### [To do]
Each line below from the one containing "#### 2.3 高级专题 (advanced/)" through the one containing "- Edition_2024_Features.md" should be output exactly as it stands, and no other line should appear.

:: Given records ::

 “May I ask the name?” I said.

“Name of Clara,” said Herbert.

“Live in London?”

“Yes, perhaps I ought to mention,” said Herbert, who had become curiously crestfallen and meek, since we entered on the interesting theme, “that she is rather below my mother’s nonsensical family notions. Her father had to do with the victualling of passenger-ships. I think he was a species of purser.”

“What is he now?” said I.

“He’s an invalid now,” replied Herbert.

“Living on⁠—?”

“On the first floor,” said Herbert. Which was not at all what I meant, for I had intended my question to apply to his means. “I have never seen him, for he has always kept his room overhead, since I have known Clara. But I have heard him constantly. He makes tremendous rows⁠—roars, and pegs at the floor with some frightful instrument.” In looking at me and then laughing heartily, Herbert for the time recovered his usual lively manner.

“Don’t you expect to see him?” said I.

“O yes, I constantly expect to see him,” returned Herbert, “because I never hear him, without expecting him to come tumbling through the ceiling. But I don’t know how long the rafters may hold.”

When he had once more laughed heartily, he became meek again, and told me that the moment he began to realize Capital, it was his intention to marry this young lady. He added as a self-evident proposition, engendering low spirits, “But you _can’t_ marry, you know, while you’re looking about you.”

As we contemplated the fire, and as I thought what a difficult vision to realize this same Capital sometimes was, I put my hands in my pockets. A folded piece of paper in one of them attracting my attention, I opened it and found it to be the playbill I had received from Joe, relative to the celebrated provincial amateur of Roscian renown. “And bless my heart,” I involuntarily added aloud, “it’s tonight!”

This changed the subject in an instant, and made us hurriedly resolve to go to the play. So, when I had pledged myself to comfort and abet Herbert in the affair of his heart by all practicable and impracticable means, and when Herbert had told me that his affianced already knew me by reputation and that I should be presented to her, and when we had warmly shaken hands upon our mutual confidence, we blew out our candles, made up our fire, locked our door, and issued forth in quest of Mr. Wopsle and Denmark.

:::
:: Given records ::

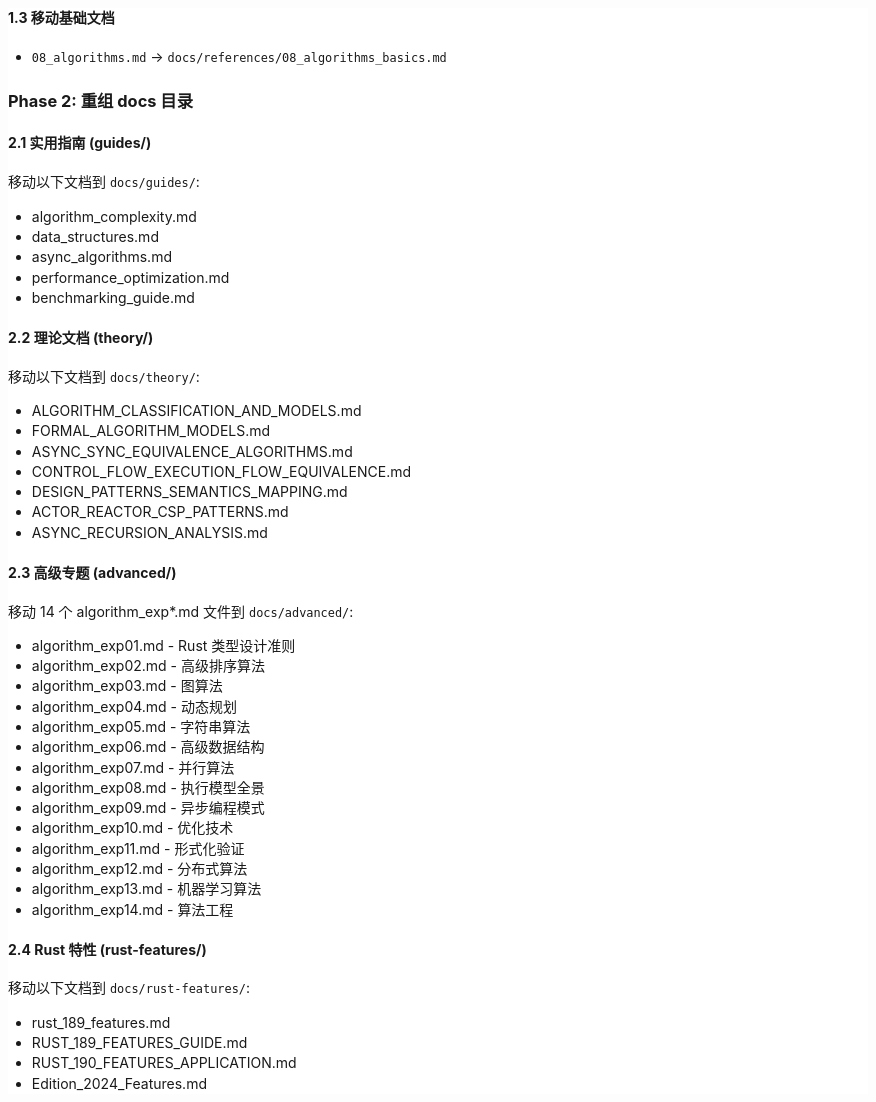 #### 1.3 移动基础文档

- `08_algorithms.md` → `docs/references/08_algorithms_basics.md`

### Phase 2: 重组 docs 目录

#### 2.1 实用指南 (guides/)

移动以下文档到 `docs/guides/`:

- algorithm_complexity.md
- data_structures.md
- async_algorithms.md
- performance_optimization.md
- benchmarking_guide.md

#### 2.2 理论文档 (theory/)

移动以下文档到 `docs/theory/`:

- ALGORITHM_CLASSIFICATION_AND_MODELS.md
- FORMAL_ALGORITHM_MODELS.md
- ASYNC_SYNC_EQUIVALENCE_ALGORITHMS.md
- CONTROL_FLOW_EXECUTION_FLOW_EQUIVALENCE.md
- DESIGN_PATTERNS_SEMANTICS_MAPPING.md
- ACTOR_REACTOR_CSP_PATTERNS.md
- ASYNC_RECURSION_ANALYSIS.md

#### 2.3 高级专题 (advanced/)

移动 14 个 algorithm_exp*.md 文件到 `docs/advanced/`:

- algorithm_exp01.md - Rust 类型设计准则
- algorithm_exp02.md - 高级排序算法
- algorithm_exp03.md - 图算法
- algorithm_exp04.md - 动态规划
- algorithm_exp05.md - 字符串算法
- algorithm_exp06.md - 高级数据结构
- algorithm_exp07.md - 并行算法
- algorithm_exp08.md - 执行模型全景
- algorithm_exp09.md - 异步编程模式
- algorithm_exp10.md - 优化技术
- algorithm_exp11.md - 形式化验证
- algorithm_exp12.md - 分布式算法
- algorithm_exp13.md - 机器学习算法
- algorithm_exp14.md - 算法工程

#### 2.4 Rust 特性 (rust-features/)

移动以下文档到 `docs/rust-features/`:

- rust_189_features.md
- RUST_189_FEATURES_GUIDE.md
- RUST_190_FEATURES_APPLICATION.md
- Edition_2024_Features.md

:::
:: Given records ::

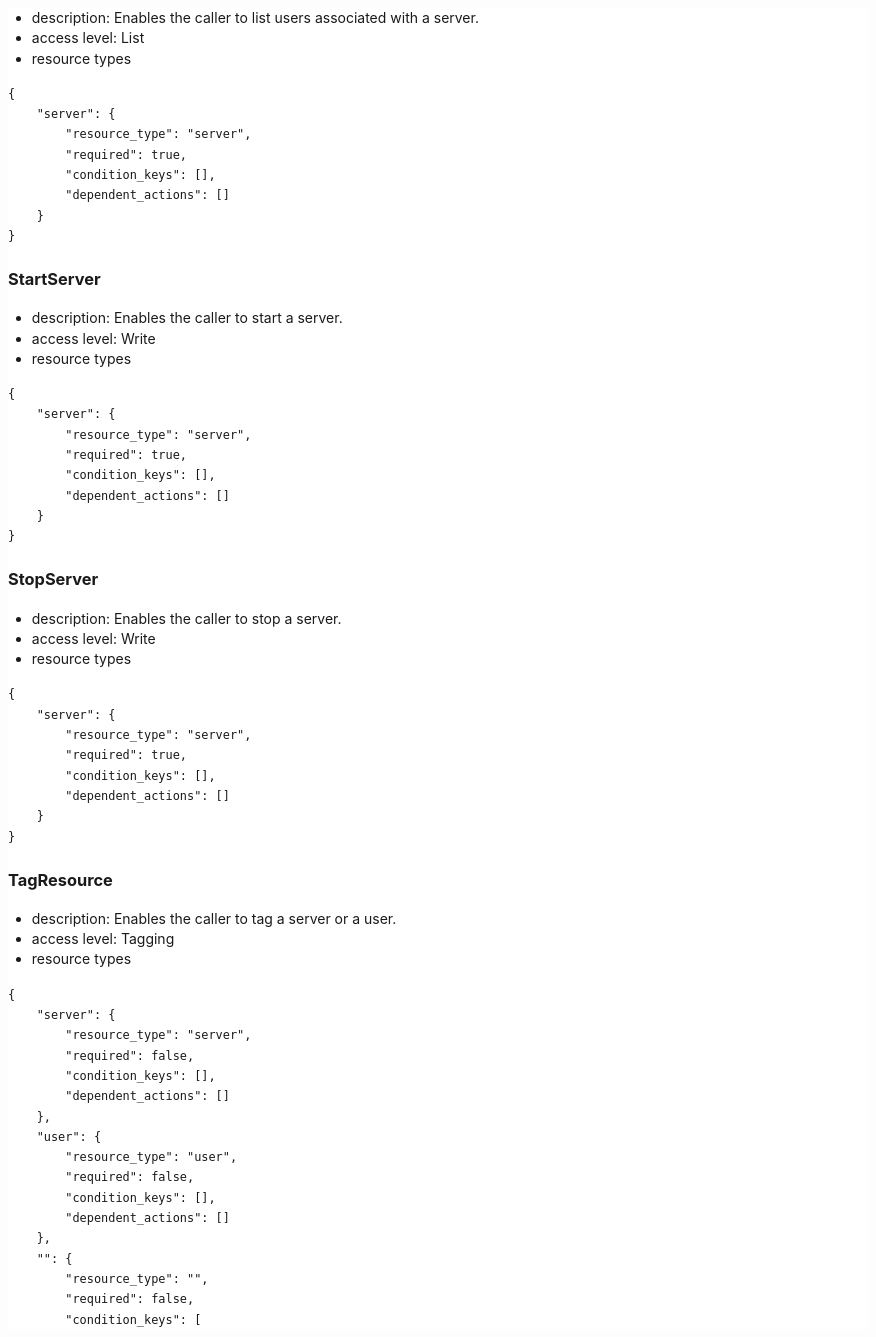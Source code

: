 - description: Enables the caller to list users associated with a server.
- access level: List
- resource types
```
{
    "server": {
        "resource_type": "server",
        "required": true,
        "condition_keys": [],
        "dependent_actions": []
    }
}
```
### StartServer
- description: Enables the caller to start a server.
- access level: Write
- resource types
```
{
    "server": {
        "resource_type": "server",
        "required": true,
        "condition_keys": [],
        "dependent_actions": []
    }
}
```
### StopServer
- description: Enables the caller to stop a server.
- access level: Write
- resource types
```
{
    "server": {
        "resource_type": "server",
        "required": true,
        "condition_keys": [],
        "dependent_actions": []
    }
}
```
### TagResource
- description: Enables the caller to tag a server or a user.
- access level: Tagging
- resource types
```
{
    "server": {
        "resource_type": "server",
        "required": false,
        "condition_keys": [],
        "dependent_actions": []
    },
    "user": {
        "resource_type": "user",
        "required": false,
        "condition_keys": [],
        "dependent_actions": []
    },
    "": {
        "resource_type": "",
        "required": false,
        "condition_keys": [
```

:::

### [Solution for this task]
#### 2.3 高级专题 (advanced/)

移动 14 个 algorithm_exp*.md 文件到 `docs/advanced/`:

- algorithm_exp01.md - Rust 类型设计准则
- algorithm_exp02.md - 高级排序算法
- algorithm_exp03.md - 图算法
- algorithm_exp04.md - 动态规划
- algorithm_exp05.md - 字符串算法
- algorithm_exp06.md - 高级数据结构
- algorithm_exp07.md - 并行算法
- algorithm_exp08.md - 执行模型全景
- algorithm_exp09.md - 异步编程模式
- algorithm_exp10.md - 优化技术
- algorithm_exp11.md - 形式化验证
- algorithm_exp12.md - 分布式算法
- algorithm_exp13.md - 机器学习算法
- algorithm_exp14.md - 算法工程

#### 2.4 Rust 特性 (rust-features/)

移动以下文档到 `docs/rust-features/`:

- rust_189_features.md
- RUST_189_FEATURES_GUIDE.md
- RUST_190_FEATURES_APPLICATION.md
- Edition_2024_Features.md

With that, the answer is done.